The cell annotation model was co-developed by 10x Genomics and the Cellarium AI Lab at the Data Sciences Platform of the Broad Institute. The model is in beta.
Cell Ranger introduces a new pipeline for automated cell type annotation, which can be applied to the Gene Expression outputs of Cell Ranger count
, multi
, and aggr
to generate accurate cell type labels. This method assigns cell types by comparing each cell's gene expression profile to annotated reference datasets, rather than relying on known marker genes for each cell type or tissue-specific references. Please note that the cell annotation pipeline is a beta feature.
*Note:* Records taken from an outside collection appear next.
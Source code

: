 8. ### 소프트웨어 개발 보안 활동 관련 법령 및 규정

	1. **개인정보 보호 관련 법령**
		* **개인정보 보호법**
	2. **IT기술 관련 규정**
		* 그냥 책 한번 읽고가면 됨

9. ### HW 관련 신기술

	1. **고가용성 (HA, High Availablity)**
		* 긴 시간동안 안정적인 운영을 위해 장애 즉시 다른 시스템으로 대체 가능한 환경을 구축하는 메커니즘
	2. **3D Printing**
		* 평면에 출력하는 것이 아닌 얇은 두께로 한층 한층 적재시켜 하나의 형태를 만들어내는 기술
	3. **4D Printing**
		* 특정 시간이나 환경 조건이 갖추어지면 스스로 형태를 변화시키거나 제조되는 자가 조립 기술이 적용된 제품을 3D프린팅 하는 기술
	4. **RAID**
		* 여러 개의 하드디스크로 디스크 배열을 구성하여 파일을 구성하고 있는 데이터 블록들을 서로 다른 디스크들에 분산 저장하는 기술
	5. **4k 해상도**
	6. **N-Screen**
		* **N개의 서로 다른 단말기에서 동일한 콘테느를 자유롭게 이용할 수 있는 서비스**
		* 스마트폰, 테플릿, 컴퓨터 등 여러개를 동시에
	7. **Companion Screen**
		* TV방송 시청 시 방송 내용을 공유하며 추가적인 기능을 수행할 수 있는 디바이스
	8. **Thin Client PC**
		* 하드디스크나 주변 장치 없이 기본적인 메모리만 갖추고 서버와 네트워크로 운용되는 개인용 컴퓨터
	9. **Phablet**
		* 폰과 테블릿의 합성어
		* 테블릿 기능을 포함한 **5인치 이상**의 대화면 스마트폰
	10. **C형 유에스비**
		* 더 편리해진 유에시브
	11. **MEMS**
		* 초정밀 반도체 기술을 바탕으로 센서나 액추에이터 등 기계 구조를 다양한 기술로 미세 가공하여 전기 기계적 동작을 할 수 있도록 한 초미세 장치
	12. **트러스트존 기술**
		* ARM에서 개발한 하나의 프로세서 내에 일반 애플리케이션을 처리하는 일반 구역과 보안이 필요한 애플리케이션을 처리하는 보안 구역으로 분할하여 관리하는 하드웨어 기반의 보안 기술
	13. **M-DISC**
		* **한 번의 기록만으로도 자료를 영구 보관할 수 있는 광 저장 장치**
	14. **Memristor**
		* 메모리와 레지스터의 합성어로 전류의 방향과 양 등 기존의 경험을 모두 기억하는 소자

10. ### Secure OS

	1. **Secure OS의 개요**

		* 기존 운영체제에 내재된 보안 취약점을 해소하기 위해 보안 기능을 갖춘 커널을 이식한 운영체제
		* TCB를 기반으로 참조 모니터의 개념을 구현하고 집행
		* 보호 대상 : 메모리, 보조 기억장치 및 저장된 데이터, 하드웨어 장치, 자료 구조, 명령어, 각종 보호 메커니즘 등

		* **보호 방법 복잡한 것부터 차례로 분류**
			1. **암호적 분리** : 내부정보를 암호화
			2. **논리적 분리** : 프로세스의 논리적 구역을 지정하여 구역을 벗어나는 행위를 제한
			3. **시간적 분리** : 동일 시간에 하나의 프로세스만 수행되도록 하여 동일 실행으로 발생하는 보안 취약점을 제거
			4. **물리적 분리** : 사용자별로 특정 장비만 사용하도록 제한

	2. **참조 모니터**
Specifically, each cell barcode's gene expression profile is compared to a model built on the Chan Zuckerberg CELL by GENE (CZ CELLxGENE) census, identifying the most similar cell types. A consensus label is then assigned to each barcode, with the results summarized in the web_summary.html
. These labels can be viewed in Loupe Browser or accessed via the cell_types.csv
output file.
The algorithm generates an embedding for each cell barcode by first applying principal component analysis (PCA) to the reference dataset, extracting the top 512 components for each reference cell. The gene expression profile of each cell barcode being analyzed is transformed into the same 512-dimensional (512-D) embedding. To classify a cell, the algorithm performs an approximate nearest-neighbor (ANN) search, identifying the 500 most similar cells in the reference set based on these embeddings. The most common cell type among these nearest neighbors is then assigned to the query cell.
This figure shows the gene expression profile of a single 10x Barcode (shown in red), transformed into a 512-D embedding. The approximate nearest neighbors (primarily yellow cells) of the 10x Barcode are shown within the grey circle.
Cell type terms are sourced from the Cell Ontology, which CZ CELLxGENE uses to annotate all datasets. The reference datasets can vary in the granularity of annotations— some experts may assign highly specific terms like "CD8-positive, CD25-positive, alpha-beta regulatory T cell," while others might use broader classifications such as "T cell." Please note that the cell annotation algorithm may show poor performance with samples such as cancers or cell lines, as these are not well represented in CZ CELLxGENE database.
Our goal is to help users identify high-level cell types (e.g., T cells, B cells). To achieve this, the algorithm maps specific terms from the Cell Ontology to selected high-level cell types. These broader categories are displayed in both the web_summary.html
and the .cloupe
file. Some selected groups are illustrated in the figure below:
We benchmarked five human tissues—brain, blood, heart, kidney, and lung—some of which included multiple tissue types. The datasets consisted of both cell and nuclei data, tested using 3’ Single Cell Gene Expression v2 and v3 chemistries, as well as 5’ Single Cell Immune Profiling v1 and v2 chemistries.
Coarse and fine cell type annotations are available in the cell_types.csv file, which offers the option to refine classifications further.